TO DO: Give the number of lines in the entries that contain "siehe". State only the count.

(INFORMATION begins)

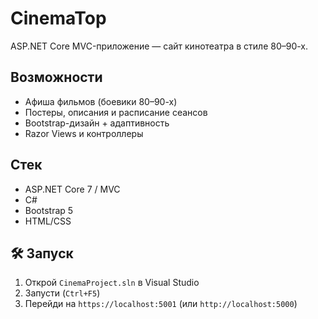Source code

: # CinemaTop

ASP.NET Core MVC-приложение — сайт кинотеатра в стиле 80–90-х.

##  Возможности

- Афиша фильмов (боевики 80–90-х)
- Постеры, описания и расписание сеансов
- Bootstrap-дизайн + адаптивность
- Razor Views и контроллеры

##  Стек

- ASP.NET Core 7 / MVC
- C#
- Bootstrap 5
- HTML/CSS

## 🛠 Запуск

1. Открой `CinemaProject.sln` в Visual Studio
2. Запусти (`Ctrl+F5`)
3. Перейди на `https://localhost:5001` (или `http://localhost:5000`)
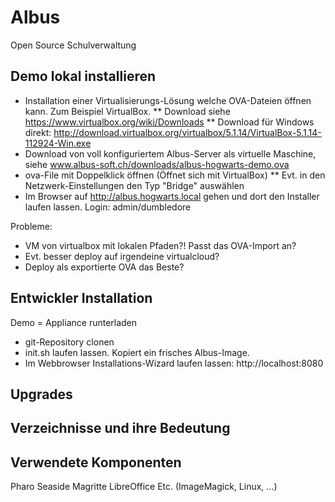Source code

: # Albus

Open Source Schulverwaltung

## Demo lokal installieren

* Installation einer Virtualisierungs-Lösung welche OVA-Dateien öffnen kann. Zum Beispiel VirtualBox.
** Download siehe https://www.virtualbox.org/wiki/Downloads
** Download für Windows direkt: http://download.virtualbox.org/virtualbox/5.1.14/VirtualBox-5.1.14-112924-Win.exe
* Download von voll konfiguriertem Albus-Server als virtuelle Maschine, siehe www.albus-soft.ch/downloads/albus-hogwarts-demo.ova
* ova-File mit Doppelklick öffnen (Öffnet sich mit VirtualBox)
** Evt. in den Netzwerk-Einstellungen den Typ "Bridge" auswählen
* Im Browser auf http://albus.hogwarts.local gehen und dort den Installer laufen lassen. Login: admin/dumbledore

Probleme:
* VM von virtualbox mit lokalen Pfaden?! Passt das OVA-Import an?
* Evt. besser deploy auf irgendeine virtualcloud?
* Deploy als exportierte OVA das Beste?

## Entwickler Installation

Demo = Appliance runterladen

* git-Repository clonen
* init.sh laufen lassen. Kopiert ein frisches Albus-Image.
* Im Webbrowser Installations-Wizard laufen lassen:
http://localhost:8080

## Upgrades

## Verzeichnisse und ihre Bedeutung

## Verwendete Komponenten
Pharo
Seaside
Magritte
LibreOffice
Etc. (ImageMagick, Linux, ...)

(INFORMATION ends)

RESPONSE AREA: 2